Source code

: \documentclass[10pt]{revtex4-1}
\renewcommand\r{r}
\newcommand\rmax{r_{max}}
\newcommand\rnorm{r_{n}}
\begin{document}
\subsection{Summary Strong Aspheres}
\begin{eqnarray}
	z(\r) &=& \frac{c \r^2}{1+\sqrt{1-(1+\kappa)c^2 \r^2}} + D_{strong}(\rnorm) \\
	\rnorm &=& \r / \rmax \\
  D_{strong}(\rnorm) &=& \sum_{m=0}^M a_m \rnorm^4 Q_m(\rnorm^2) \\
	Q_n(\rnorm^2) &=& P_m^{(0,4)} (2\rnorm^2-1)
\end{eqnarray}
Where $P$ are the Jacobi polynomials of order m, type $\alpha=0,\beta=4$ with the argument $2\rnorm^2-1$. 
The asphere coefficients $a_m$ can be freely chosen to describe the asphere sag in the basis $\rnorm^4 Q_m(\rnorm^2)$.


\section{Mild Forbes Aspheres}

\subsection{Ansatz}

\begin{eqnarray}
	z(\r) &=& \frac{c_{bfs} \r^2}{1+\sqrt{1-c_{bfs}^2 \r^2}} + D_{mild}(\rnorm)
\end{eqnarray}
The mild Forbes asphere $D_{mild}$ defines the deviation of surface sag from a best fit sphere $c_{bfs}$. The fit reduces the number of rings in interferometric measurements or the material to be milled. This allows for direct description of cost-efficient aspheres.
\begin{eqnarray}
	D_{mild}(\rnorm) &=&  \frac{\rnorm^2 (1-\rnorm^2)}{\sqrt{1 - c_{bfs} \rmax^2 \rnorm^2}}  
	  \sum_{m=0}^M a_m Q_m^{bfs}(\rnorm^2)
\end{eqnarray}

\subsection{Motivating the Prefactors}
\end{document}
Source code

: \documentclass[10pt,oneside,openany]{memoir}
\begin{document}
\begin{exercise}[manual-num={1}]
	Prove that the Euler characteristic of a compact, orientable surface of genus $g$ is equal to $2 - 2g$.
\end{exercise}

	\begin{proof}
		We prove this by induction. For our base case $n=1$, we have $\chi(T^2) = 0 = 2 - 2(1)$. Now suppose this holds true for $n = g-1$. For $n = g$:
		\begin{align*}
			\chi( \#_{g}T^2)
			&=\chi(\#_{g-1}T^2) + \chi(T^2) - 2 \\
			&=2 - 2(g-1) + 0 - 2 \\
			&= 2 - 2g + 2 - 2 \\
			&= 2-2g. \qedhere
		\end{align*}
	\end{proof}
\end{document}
------------------------------------------------------------
__Problem description__.
Up to and including the final line of the data above, please copy every line exactly, starting from the one that contains "Prove that the".

__Written answer__.
	Prove that the Euler characteristic of a compact, orientable surface of genus $g$ is equal to $2 - 2g$.
\end{exercise}

	\begin{proof}
		We prove this by induction. For our base case $n=1$, we have $\chi(T^2) = 0 = 2 - 2(1)$. Now suppose this holds true for $n = g-1$. For $n = g$:
		\begin{align*}
			\chi( \#_{g}T^2)
			&=\chi(\#_{g-1}T^2) + \chi(T^2) - 2 \\
			&=2 - 2(g-1) + 0 - 2 \\
			&= 2 - 2g + 2 - 2 \\
			&= 2-2g. \qedhere
		\end{align*}
	\end{proof}
\end{document}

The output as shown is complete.